§ **WORK REQUEST**: Below are some entries. Repeat exactly the lines from the one with "From the result" through the one with "### Artificial neural network model", and only those.

§ **Excerpts from a dataset**:
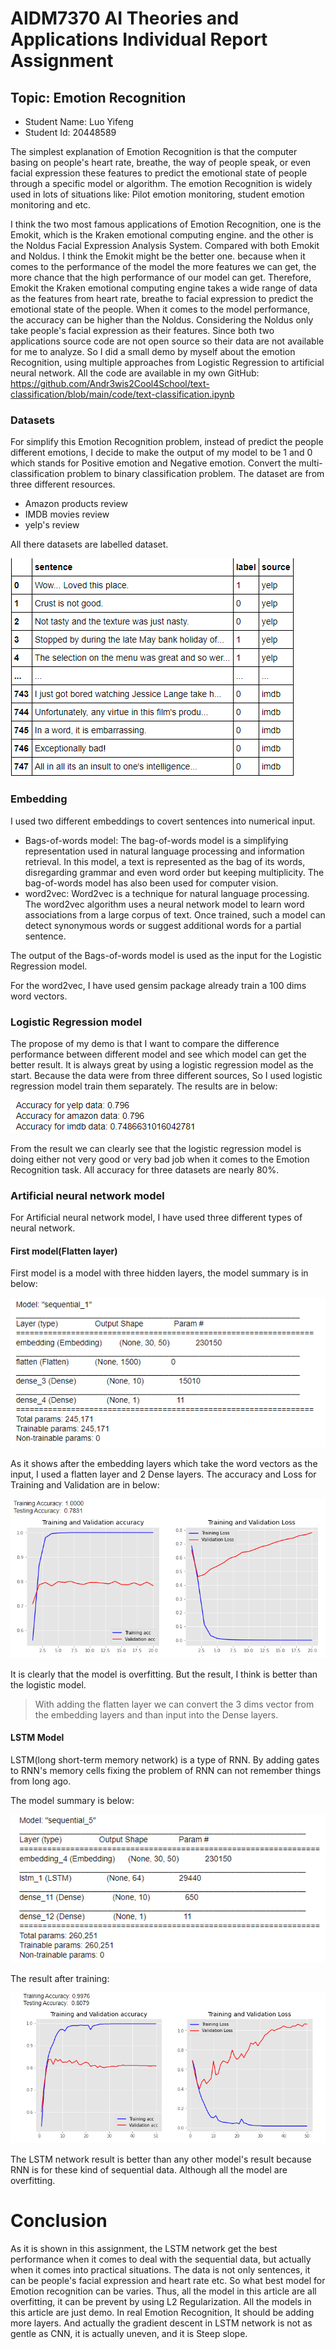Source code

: # AIDM7370 AI Theories and Applications Individual Report Assignment 

## Topic: Emotion Recognition

- Student Name: Luo Yifeng
- Student Id: 20448589



The simplest explanation of Emotion Recognition is that the computer basing on people's heart rate,  breathe, the way of people speak, or even facial expression these features to predict  the emotional state of people through a specific model or algorithm. The emotion Recognition is widely used in lots of situations like: Pilot emotion monitoring, student emotion monitoring and etc.



I think the two most famous applications of Emotion Recognition, one is the Emokit, which is the Kraken emotional computing engine. and the other is the Noldus Facial Expression Analysis System.  Compared with both Emokit and Noldus. I think the Emokit might be the better one. because when it comes to the performance of the model the more features we can get, the more chance that the high  performance of our model can get. Therefore, Emokit the Kraken emotional computing engine takes a wide range of data as the features from heart rate, breathe to facial expression to predict the emotional state of the people. When it comes to the model performance, the accuracy can be higher than the Noldus. Considering the Noldus only take people's facial expression as their features. Since both two applications source code are not open source so their data are not available for me to analyze.  So I did a small demo by myself about the emotion Recognition, using multiple approaches from  Logistic Regression to artificial neural network. All the code are available in my own GitHub: https://github.com/Andr3wis2Cool4School/text-classification/blob/main/code/text-classification.ipynb



### Datasets

For simplify this Emotion Recognition problem, instead of predict the people different emotions, I decide to make the output of my model to be 1 and 0 which stands for Positive emotion and Negative emotion. Convert the multi-classification problem to binary classification problem. The dataset are from three different resources.

- Amazon products review
- IMDB movies review
- yelp's review

All there datasets are labelled dataset.  

![images](./figs/1.png)

### Embedding

I used two different embeddings to covert sentences into numerical input.

- Bags-of-words model: The bag-of-words model is a simplifying representation used in natural language processing and information retrieval. In this model, a text is represented as the bag of its words, disregarding grammar and even word order but keeping multiplicity. The bag-of-words model has also been used for computer vision. 
- word2vec: Word2vec is a technique for natural language processing. The word2vec algorithm uses a neural network model to learn word associations from a large corpus of text. Once trained, such a model can detect synonymous words or suggest additional words for a partial sentence.

The output of the Bags-of-words model is used as the input for the Logistic  Regression model.

For the word2vec, I have used gensim package already train a 100 dims word vectors.  



### Logistic Regression model  

The propose of my demo is that I want to compare the difference performance between different model and see which model can get the better result. It is always great by using a logistic regression model as the start. Because the data were from three different sources, So I used logistic regression model train them separately. The results are in below:

![image](./figs/2.png)

From the result we can clearly see that the logistic regression model is doing either not very good or very bad job when it comes to the Emotion Recognition task. All accuracy for three datasets are nearly 80%. 



### Artificial neural network model



For Artificial neural network model, I have used three different types of neural network. 



#### First model(Flatten layer)



First model is a model with three hidden layers, the model summary is in below:

![image](./figs/3.png)



As it shows after the embedding layers which take the word vectors as the input, I used a flatten layer and 2 Dense layers. The accuracy and Loss for Training and Validation are in below:



![image](./figs/4.png)



It is clearly that the model is overfitting. But the result, I think is better than the logistic model. 

>  With adding the flatten layer we can convert the 3 dims vector from the embedding layers and than input into the Dense layers.



#### LSTM Model

LSTM(long short-term memory network) is a type of RNN.  By adding gates to RNN's memory cells fixing the problem of RNN can not remember things from long ago. 

The model summary is below:



![image](./figs/5.png) 



The result after training:



![image](./figs/6.png)



The LSTM network result is better than any other model's result because RNN is for these kind of sequential data.  Although all the model are overfitting. 



# Conclusion 

As it is shown in this assignment, the LSTM network get the best performance when it comes to deal with the sequential data, but actually when it comes into practical situations. The data is not only sentences, it can be people's facial expression and heart rate etc. So what best model for Emotion recognition can be varies. Thus, all the model in this article are all overfitting, it can be prevent by using  L2 Regularization. All the models in this article are just demo. In real Emotion Recognition, It should be adding more layers. And actually the gradient descent in LSTM network is not as gentle as CNN, it is actually uneven, and it is Steep slope.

§ **RESPONSE TO THE EXERCISE**:
From the result we can clearly see that the logistic regression model is doing either not very good or very bad job when it comes to the Emotion Recognition task. All accuracy for three datasets are nearly 80%. 



### Artificial neural network model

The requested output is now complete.